Mike Kelley Foundation Awards $400,000 in Artist Project Grants

The Mike Kelley Foundation for the Arts announced today the recipients of its 2018 Artist Project Grants. In its third year, the initiative will award $400,000 to ten Los Angeles nonprofit organizations. This year’s grantees are the Craft and Folk Art Museum; Fulcrum Arts; the Hammer Museum; JOAN; LA Freewaves; LAXART; the Museum of Contemporary Art, Los Angeles; the Museum of Latin American Art; Self Help Graphics & Art; and the Underground Museum. The 2018 grants mark the largest total sum allotted to recipients by the foundation.

“The grantees this year reflect Los Angeles’s energized and diverse art scene, and underscore the foundation’s commitment to support risk-taking, underseen, and hard-to-fund work,” said Mary Clare Stevens, executive director of the Mike Kelley Foundation. “From a historical examination of printmaking by Latin American, Chicano, and Latino artists in the exhibition Gráfica América, to Rodney McMillian’s powerful videos and performances, to Alison O’Daniel’s use of skateboards as percussive instruments to investigate the experience of sound, this year’s recipients highlight the range and depth of curatorial and artistic practices in Los Angeles.”   

Four grant-supported exhibitions focus on individual artists, including the established artist Andrea Fraser, whose new performance and publication will premiere at the Hammer Museum, and emerging artist Indira Allegra, whose first solo museum exhibition, “No Space Without Tension,” will open at the Craft and Folk Art Museum in September 2019.

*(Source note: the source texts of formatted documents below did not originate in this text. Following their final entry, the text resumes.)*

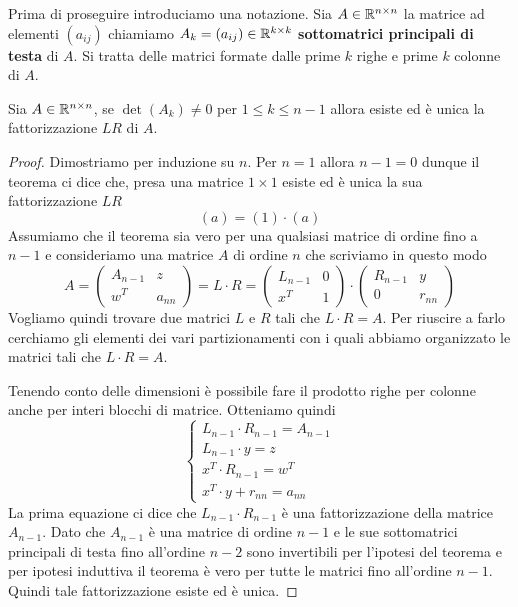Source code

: Prima di proseguire introduciamo una notazione. Sia $A \in \mathbb{R}^{n \times n}$ la matrice ad elementi $(a_{ij})$
chiamiamo $A_k = (a_{ij}) \in \mathbb{R}^{k \times k}$ \textbf{sottomatrici principali di testa} di $A$. Si tratta delle
matrici formate dalle prime $k$ righe e prime $k$ colonne di $A$.

\begin{theorem}
	Sia $A \in \mathbb{R}^{n \times n}$, se $\det(A_k) \neq 0$ per $1 \leq k \leq n-1$ allora esiste ed è unica la
	fattorizzazione $LR$ di $A$.
	\begin{proof}
		Dimostriamo per induzione su $n$. Per $n = 1$ allora $n-1 = 0$ dunque il teorema ci dice che, presa
		una matrice $1 \times 1$ esiste ed è unica la sua fattorizzazione $LR$
		\[ (a) = (1) \cdot (a) \]
		Assumiamo che il teorema sia vero per una qualsiasi matrice di ordine fino a $n-1$ e consideriamo una
		matrice $A$ di ordine $n$ che scriviamo in questo modo
		\[
			A = \begin{pmatrix}
				A_{n-1} & z      \\
				w^T     & a_{nn}
			\end{pmatrix} = L \cdot R =
			\begin{pmatrix}
				L_{n-1} & 0 \\
				x^T     & 1
			\end{pmatrix} \cdot
			\begin{pmatrix}
				R_{n-1} & y      \\
				0       & r_{nn}
			\end{pmatrix}
		\]
		Vogliamo quindi trovare due matrici $L$ e $R$ tali che $L \cdot R = A$. Per riuscire a farlo cerchiamo
		gli elementi dei vari partizionamenti con i quali abbiamo organizzato le matrici tali che $L \cdot R = A$.

		Tenendo conto delle dimensioni è possibile fare il prodotto righe per colonne anche per interi blocchi di
		matrice. Otteniamo quindi
		\[
			\begin{cases}
				L_{n-1} \cdot R_{n-1} = A_{n-1} \\
				L_{n-1} \cdot y = z             \\
				x^T \cdot R_{n-1} = w^T         \\
				x^T \cdot y + r_{nn} = a_{nn}
			\end{cases}
		\]
		La prima equazione ci dice che $L_{n-1} \cdot R_{n-1}$ è una fattorizzazione della matrice $A_{n-1}$.
		Dato che $A_{n-1}$ è una matrice di ordine $n-1$ e le sue sottomatrici principali di testa fino all'ordine
		$n-2$ sono invertibili per l'ipotesi del teorema e per ipotesi induttiva il teorema è vero per tutte le
		matrici fino all'ordine $n-1$. Quindi tale fattorizzazione esiste ed è unica.


\end{proof}
\end{theorem}
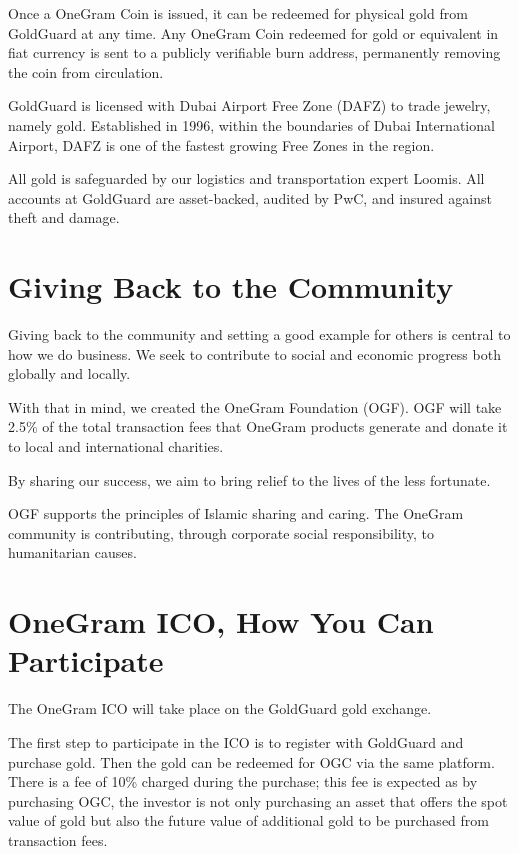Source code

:\documentclass[letterpaper,11pt]{article}
\begin{document}
Once a OneGram Coin is issued, it can be redeemed for physical gold from GoldGuard at any time. Any OneGram Coin redeemed for gold or equivalent in fiat currency is sent to a publicly verifiable burn address, permanently removing the coin from circulation.

GoldGuard is licensed with Dubai Airport Free Zone (DAFZ) to trade jewelry, namely gold. Established in 1996, within the boundaries of Dubai International Airport, DAFZ is one of the fastest growing Free Zones in the region.

All gold is safeguarded by our logistics and transportation expert Loomis. All accounts at GoldGuard are asset-backed, audited by PwC, and insured against theft and damage.


\section{Giving Back to the Community}

Giving back to the community and setting a good example for others is central to how we do business. We seek to contribute to social and economic progress both globally and locally.

With that in mind, we created the OneGram Foundation (OGF). OGF will take 2.5\% of the total transaction fees that OneGram products generate and donate it to local and international charities.

By sharing our success, we aim to bring relief to the lives of the less fortunate.

OGF supports the principles of Islamic sharing and caring. The OneGram community is contributing, through corporate social responsibility, to humanitarian causes.

\section{OneGram ICO, How You Can Participate}

The OneGram ICO will take place on the GoldGuard gold exchange.

The first step to participate in the ICO is to register with GoldGuard and purchase gold. Then the gold can be redeemed for OGC via the same platform. There is a fee of 10\% charged during the purchase; this fee is expected as by purchasing OGC, the investor is not only purchasing an asset that offers the spot value of gold but also the future value of additional gold to be purchased from transaction fees.
\end{document}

The 2018 grantees were selected through a competitive application process by an independent panel that comprised Naomi Beckwith, a curator at the Museum of Contemporary Art Chicago; artist and activist Andrea Bowers; Ciara Ennis, director and curator at Pitzer College Art Galleries; Christopher Y. Lew, an associate curator at the Whitney Museum of American Art; and multimedia artist Bruce Yonemoto.

Mike Kelley was deeply engaged in the Los Angeles arts community and started his foundation to support artists and arts institutions that were doing meaningful and necessary work,” Stevens said. “In the three years since the grants were established, it has been our great pleasure to echo that commitment and help the grantees realize boundary-pushing work.”